→ **Directions for this task**
Once every line below has been checked for "management", give only the number of lines that have it.

(Records excerpted from a collection)
# # # # #
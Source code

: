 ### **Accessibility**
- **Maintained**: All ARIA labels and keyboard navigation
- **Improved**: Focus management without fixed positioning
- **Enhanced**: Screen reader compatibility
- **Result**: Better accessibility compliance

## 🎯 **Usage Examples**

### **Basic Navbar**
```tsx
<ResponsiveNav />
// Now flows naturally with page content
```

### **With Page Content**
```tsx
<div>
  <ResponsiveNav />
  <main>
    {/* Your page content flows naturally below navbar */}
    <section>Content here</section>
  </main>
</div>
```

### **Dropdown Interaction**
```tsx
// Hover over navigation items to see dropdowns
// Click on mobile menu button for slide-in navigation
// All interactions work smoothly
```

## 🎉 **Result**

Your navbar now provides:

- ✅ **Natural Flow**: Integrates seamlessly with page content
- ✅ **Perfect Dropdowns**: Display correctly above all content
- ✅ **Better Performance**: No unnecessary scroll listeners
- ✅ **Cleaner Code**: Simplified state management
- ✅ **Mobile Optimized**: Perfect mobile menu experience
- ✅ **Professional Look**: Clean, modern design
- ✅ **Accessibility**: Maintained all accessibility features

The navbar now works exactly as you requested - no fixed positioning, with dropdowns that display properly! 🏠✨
# # # # #
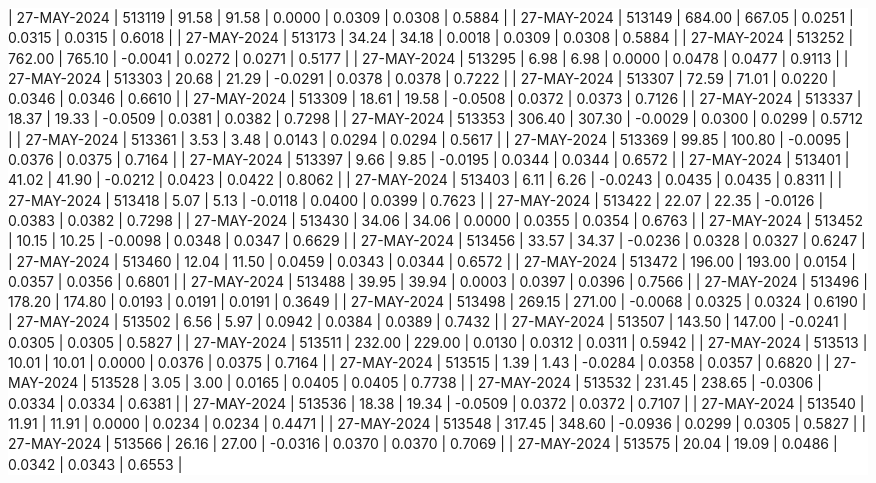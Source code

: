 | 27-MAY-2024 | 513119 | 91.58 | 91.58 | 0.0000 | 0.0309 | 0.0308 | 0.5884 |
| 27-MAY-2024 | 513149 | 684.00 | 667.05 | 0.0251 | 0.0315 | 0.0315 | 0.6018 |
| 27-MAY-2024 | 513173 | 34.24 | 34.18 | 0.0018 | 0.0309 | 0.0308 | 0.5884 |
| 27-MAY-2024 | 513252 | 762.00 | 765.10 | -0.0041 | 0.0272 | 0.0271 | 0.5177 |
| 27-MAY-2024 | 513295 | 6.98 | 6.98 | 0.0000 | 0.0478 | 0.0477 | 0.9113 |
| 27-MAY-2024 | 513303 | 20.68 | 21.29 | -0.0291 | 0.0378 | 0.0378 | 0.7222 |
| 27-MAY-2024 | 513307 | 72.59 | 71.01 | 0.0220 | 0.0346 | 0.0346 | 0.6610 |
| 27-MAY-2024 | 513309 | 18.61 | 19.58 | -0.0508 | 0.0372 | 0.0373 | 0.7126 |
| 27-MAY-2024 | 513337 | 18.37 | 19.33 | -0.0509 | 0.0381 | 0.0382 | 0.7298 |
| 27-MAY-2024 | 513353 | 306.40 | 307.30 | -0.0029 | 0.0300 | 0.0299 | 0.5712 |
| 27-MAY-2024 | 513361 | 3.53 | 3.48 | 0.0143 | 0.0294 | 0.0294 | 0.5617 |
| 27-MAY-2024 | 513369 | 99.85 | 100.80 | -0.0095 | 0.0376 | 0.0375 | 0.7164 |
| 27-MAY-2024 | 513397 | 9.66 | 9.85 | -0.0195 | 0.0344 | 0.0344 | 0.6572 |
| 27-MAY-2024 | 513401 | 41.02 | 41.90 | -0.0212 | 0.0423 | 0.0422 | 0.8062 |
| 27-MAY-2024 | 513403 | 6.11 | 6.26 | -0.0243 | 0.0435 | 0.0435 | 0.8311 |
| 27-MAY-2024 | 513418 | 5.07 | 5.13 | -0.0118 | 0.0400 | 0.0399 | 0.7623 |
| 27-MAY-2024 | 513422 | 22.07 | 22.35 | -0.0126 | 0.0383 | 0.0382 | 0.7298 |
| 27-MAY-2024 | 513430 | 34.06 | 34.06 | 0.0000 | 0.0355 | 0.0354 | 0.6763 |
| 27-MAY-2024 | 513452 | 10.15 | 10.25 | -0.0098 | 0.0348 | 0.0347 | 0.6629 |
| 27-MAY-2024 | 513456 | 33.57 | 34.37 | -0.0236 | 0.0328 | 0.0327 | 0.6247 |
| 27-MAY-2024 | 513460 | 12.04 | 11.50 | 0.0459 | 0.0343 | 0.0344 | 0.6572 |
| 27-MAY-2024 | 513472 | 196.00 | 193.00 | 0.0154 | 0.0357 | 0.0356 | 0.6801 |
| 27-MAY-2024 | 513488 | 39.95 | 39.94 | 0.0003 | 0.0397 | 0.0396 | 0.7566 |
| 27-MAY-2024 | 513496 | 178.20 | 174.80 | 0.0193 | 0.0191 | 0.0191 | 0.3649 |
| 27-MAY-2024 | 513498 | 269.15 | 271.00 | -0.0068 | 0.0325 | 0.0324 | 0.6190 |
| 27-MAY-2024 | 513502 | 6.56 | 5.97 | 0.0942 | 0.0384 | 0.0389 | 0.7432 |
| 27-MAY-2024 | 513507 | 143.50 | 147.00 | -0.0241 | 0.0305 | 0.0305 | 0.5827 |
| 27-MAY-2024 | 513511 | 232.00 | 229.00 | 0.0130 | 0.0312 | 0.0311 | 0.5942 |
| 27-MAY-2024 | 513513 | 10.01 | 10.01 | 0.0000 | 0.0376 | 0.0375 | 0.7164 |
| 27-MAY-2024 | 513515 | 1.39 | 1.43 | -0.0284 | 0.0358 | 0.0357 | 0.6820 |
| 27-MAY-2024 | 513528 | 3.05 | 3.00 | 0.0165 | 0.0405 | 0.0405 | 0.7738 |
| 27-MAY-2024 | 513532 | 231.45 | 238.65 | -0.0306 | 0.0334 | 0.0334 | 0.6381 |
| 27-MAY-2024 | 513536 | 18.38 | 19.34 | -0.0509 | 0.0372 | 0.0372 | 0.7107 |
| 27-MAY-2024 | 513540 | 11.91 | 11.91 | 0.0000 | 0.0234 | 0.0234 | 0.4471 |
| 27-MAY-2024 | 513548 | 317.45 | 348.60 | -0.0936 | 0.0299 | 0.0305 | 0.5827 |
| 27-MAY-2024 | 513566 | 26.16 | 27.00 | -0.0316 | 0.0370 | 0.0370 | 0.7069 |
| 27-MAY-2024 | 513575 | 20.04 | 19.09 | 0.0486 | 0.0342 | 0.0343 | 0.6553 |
# # # # #
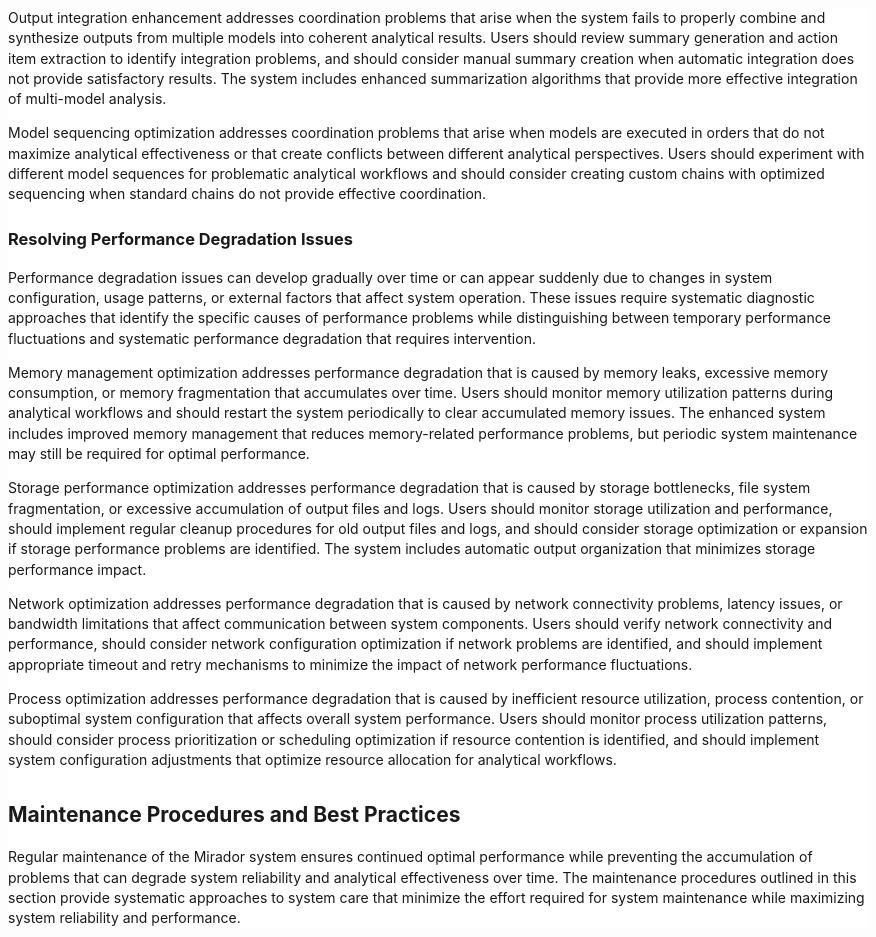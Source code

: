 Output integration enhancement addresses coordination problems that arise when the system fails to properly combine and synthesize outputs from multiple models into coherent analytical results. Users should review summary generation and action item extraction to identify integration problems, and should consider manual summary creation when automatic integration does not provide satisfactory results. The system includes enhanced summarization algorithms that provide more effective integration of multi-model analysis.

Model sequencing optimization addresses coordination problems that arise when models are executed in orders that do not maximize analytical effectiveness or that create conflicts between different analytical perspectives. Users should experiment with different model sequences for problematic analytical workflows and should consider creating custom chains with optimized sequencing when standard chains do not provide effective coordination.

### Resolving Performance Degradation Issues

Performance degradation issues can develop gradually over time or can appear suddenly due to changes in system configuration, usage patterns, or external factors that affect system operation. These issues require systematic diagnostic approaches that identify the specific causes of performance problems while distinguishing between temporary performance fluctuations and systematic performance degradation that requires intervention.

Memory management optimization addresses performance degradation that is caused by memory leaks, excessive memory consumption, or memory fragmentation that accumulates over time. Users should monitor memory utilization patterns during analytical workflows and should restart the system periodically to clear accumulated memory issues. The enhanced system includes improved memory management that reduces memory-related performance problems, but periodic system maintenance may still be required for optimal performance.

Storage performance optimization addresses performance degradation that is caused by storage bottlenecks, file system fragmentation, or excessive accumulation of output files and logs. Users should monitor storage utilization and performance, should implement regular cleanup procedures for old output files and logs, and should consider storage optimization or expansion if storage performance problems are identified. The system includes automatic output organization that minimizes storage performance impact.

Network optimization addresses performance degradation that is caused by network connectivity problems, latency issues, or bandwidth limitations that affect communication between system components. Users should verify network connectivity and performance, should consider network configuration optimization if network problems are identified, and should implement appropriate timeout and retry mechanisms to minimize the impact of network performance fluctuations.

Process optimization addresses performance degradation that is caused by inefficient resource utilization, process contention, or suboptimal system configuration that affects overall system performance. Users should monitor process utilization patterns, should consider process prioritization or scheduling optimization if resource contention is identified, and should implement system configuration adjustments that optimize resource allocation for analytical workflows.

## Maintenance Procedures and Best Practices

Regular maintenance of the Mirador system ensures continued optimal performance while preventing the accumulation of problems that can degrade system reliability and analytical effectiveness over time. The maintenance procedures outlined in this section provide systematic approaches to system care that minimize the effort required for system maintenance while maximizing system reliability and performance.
# # # # #
→ **Your solution**
3